Notons que Serge Frontier ne semble pas trouver mauvais une remontée du CO2, c'est la rapidité inédite du phénomène qui pourrait être fatal, mais retenons que le développement (qualitatif, cognitif, civilisant) peut être une alternative à la croissance (quantitative, simplifiante et massifiante). Le raffinement de la société informationnelle a toutes les apparences d'un stade de civilisation et de développement succédant à un stade de colonisation et de croissance. Plusieurs signes nous montrent qu'on quitte le monde de l'insouciance enfantine du roman et de la compétition, avec ses punitions et ses récompenses, une forte sélection, pour un stade adulte plus responsable et plus universel, ouvert à l'éthique et non plus enfermé dans l'égoïsme et le divertissement, formé pour durer plus longtemps. Comme dans l'individuation de l'enfant, l'éthique est un acquis cognitif du processus de civilisation et d'intériorisation de l'extériorité. Mais les civilisations sont mortelles, vulnérables.

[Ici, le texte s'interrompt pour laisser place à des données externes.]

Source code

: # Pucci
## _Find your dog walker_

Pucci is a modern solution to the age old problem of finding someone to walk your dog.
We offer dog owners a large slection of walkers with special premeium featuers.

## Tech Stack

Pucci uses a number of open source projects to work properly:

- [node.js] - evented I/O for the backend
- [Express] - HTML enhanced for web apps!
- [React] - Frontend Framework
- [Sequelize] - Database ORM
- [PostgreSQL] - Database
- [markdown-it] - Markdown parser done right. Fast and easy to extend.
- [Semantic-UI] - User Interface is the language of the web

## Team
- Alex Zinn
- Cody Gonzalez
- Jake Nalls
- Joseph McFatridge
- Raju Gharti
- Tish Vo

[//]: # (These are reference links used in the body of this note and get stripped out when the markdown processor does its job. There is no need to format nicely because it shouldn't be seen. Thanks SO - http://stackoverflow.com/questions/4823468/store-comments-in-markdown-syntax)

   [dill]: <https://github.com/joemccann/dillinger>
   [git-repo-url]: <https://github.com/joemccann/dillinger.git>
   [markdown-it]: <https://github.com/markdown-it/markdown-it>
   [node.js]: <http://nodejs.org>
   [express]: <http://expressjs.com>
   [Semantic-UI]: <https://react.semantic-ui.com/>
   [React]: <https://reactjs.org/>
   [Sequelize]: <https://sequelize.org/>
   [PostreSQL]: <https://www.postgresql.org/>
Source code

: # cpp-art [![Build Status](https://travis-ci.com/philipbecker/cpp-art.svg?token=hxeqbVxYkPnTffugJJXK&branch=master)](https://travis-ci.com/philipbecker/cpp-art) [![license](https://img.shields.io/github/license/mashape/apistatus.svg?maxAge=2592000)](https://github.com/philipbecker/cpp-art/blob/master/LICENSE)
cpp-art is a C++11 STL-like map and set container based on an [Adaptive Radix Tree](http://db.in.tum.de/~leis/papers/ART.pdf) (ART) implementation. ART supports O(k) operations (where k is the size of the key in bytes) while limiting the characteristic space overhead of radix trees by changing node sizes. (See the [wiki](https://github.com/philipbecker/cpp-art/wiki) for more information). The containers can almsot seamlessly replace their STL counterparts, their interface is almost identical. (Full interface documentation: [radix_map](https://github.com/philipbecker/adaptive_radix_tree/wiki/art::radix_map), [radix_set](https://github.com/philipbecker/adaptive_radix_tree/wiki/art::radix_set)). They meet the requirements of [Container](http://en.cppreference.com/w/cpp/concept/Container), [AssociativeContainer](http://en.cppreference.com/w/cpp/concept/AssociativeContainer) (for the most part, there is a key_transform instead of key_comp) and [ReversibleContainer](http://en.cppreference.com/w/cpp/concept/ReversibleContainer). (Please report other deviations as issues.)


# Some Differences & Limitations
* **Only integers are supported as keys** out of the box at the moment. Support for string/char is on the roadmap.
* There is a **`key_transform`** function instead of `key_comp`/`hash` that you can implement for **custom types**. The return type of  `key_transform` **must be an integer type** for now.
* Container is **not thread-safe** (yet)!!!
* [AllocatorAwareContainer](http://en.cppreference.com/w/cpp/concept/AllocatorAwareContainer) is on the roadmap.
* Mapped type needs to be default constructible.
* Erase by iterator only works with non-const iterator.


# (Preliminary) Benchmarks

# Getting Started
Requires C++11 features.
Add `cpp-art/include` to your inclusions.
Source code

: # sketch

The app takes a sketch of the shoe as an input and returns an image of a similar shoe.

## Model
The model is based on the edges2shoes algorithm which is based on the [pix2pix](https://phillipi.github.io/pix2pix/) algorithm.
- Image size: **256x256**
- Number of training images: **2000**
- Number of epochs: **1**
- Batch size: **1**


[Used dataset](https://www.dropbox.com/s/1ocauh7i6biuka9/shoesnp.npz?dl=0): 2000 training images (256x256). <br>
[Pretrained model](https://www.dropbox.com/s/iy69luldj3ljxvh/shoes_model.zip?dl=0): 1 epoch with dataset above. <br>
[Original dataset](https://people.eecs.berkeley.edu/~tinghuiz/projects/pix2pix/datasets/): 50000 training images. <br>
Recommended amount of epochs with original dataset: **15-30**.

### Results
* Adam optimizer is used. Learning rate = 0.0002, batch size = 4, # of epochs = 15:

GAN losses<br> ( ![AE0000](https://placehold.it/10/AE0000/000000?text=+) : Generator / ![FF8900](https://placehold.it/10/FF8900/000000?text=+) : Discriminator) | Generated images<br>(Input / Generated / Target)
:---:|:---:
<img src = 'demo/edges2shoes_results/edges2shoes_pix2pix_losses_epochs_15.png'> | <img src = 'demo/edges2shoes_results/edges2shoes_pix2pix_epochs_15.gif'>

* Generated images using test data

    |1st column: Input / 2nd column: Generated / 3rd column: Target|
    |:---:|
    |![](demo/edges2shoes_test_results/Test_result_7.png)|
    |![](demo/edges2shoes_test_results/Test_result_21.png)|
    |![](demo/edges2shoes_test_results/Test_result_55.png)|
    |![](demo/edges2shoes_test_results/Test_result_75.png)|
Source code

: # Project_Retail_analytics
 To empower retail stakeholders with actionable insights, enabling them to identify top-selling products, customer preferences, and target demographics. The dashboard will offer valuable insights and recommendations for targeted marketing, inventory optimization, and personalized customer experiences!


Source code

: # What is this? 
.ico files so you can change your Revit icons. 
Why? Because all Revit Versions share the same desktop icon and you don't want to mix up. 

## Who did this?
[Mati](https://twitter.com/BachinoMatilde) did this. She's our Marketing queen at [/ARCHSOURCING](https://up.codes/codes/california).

Si on doit rappeler que l'écologie politique ne se réduit pas aux écosystèmes, du moins elle doit en assumer la régulation plus encore que la responsabilité, on n'a pas le choix, mais sans oublier jamais que cette régulation n'est pas autonome et ne peut se faire qu'avec la participation de tous et pour assurer l'autonomie de chacun. Les travailleurs ne peuvent être l'objet d'une régulation des flux car ils en sont la finalité et les opérateurs. Les individus sont la société, le système économique lui-même, ce pourquoi ils doivent plutôt bénéficier du "développement humain" (formation, information, soutien), d'une production sociale de l'autonomie. Un système ne se commande pas, ou très mal, hiérarchiquement à partir d'une certaine complexité. C'est la découverte des physiocrates, au moins par Turgot, de la "faculté exclusive qu'a chaque individu de connaître ses intérêts mieux que tout autre". La théorie des systèmes, qui a du s'enrichir depuis les physiocrates de la théorie de l'évolution, du chaos, des catastrophes, du principe de précaution et des limitations écologiques, c'est aussi la théorie de la productivité de la liberté, de l'efficacité cognitive de la décentralisation et de l'autonomie coopérative. Cette alternative à la hiérarchie qui semblait bien illusoire il y a peu, pénètre maintenant les entreprises converties au travail en réseau et au bottom-up.